Back on the dock he stood in the bracing wind as water puddled at his feet. He dried himself in the gale. Nat would not have known him there. He could not have known himself. He was—if only for a few long minutes—more his father than he had ever been. More than ever he was his son. A sense that ought to have brought with it a feeling of benevolence brought instead a pale choler. Nat would be here soon—was perhaps already up at the cabin—willing herself and Noah into parenthood with her resoluteness alone, stopping literally at nothing to add a branch to the Torr family tree. And here Noah stood, half an orphan for most of his life. He’d learned to live without his father, almost without the memory of him. He’d reinvented himself in a fashion with Nat’s help, had evolved as a man even as his father had receded ghostlike into the Minnesota wilderness. Thoughts that should have been spent on memories of the old man, on anticipating times to come, had been spent on what instead? He toed the soap back into its nook.
Aside from Nat—from their life together—and these few other things, what did he even think about? Of their childlessness, sure, but less and less even of that. Was he not entitled to recompense for the void? Would it have been better if his father had died on that night all those years ago? Whether this last was said or only thought he did not know, but soberer for it having crossed his mind, he forgave the old man all at once. Forgave him everything. He wondered whether his father would forgive him.

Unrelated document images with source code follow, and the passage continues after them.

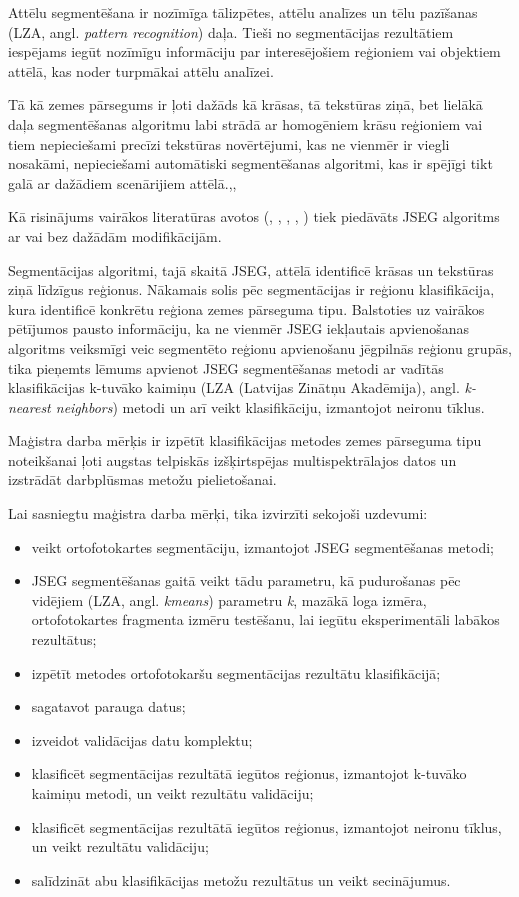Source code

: \documentclass[12pt,paper=a4]{report}
\begin{document}
Attēlu segmentēšana ir nozīmīga tālizpētes, attēlu analīzes un tēlu pazīšanas (LZA, angl. \textit{pattern recognition}) daļa. Tieši no segmentācijas rezultātiem iespējams iegūt nozīmīgu informāciju par interesējošiem reģioniem vai objektiem attēlā, kas noder turpmākai attēlu analīzei.\cite{4satImSegm2012} \par 
Tā kā zemes pārsegums ir ļoti dažāds kā krāsas, tā tekstūras ziņā, bet lielākā daļa segmentēšanas algoritmu labi strādā ar homogēniem krāsu reģioniem vai tiem nepieciešami precīzi tekstūras novērtējumi, kas ne vienmēr ir viegli nosakāmi, nepieciešami automātiski segmentēšanas algoritmi, kas ir spējīgi tikt galā ar dažādiem scenārijiem attēlā.\cite{4satImSegm2012},\cite{1colImSegm1999},\cite{2unsupImSegm2001} \par
Kā risinājums vairākos literatūras avotos (\cite{4satImSegm2012}, \cite{1colImSegm1999}, \cite{2unsupImSegm2001}, \cite{6buildings2008}, \cite{5forest2007}) tiek piedāvāts JSEG algoritms ar vai bez dažādām modifikācijām. \par
Segmentācijas algoritmi, tajā skaitā JSEG, attēlā identificē krāsas un tekstūras ziņā līdzīgus reģionus. Nākamais solis pēc segmentācijas ir reģionu klasifikācija, kura identificē konkrētu reģiona zemes pārseguma tipu. Balstoties uz vairākos pētījumos pausto informāciju, ka ne vienmēr JSEG iekļautais apvienošanas algoritms veiksmīgi veic segmentēto reģionu apvienošanu jēgpilnās reģionu grupās, tika pieņemts lēmums apvienot JSEG segmentēšanas metodi ar vadītās klasifikācijas k-tuvāko kaimiņu (LZA (Latvijas Zinātņu Akadēmija), angl. \textit{k-nearest neighbors}) metodi un arī veikt klasifikāciju, izmantojot neironu tīklus. \par
Maģistra darba mērķis ir izpētīt klasifikācijas metodes zemes pārseguma tipu noteikšanai ļoti augstas telpiskās izšķirtspējas multispektrālajos datos un izstrādāt darbplūsmas metožu pielietošanai.\par Lai sasniegtu maģistra darba mērķi, tika izvirzīti sekojoši uzdevumi:
\begin{itemize}
\item veikt ortofotokartes segmentāciju, izmantojot JSEG segmentēšanas metodi;
\item JSEG segmentēšanas gaitā veikt tādu parametru, kā pudurošanas pēc vidējiem (LZA, angl. \textit{kmeans}) parametru \textit{k}, mazākā loga izmēra, ortofotokartes fragmenta izmēru testēšanu, lai iegūtu eksperimentāli labākos rezultātus;
\item izpētīt metodes ortofotokaršu segmentācijas rezultātu klasifikācijā;  
\item sagatavot parauga datus;
\item izveidot validācijas datu komplektu;
\item klasificēt segmentācijas rezultātā iegūtos reģionus, izmantojot k-tuvāko kaimiņu metodi, un veikt rezultātu validāciju;
\item klasificēt segmentācijas rezultātā iegūtos reģionus, izmantojot neironu tīklus, un veikt rezultātu validāciju;
\item salīdzināt abu klasifikācijas metožu rezultātus un veikt secinājumus.
\end{itemize}\par
\end{document}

In the spirit of being his father’s son, he walked back up to the cabin in his boots alone.
SEVEN
I leave you alone for a few days and this is what I come to find?” Nat stood at the kitchen basin, scrubbing a bunch of radishes, staring at her naked husband. She was trying to make light of things, Noah knew, but the effort felt stilted. She seemed unsure of her own presence. “Hurry and dress. Soup’s on.” In the middle of the great room, before the now tempered woodstove, the card table was prodigiously set. Noah took a piece of cheese, sniffed it, tasted it. “Brown cheese,” he said, then stepped into the bedroom.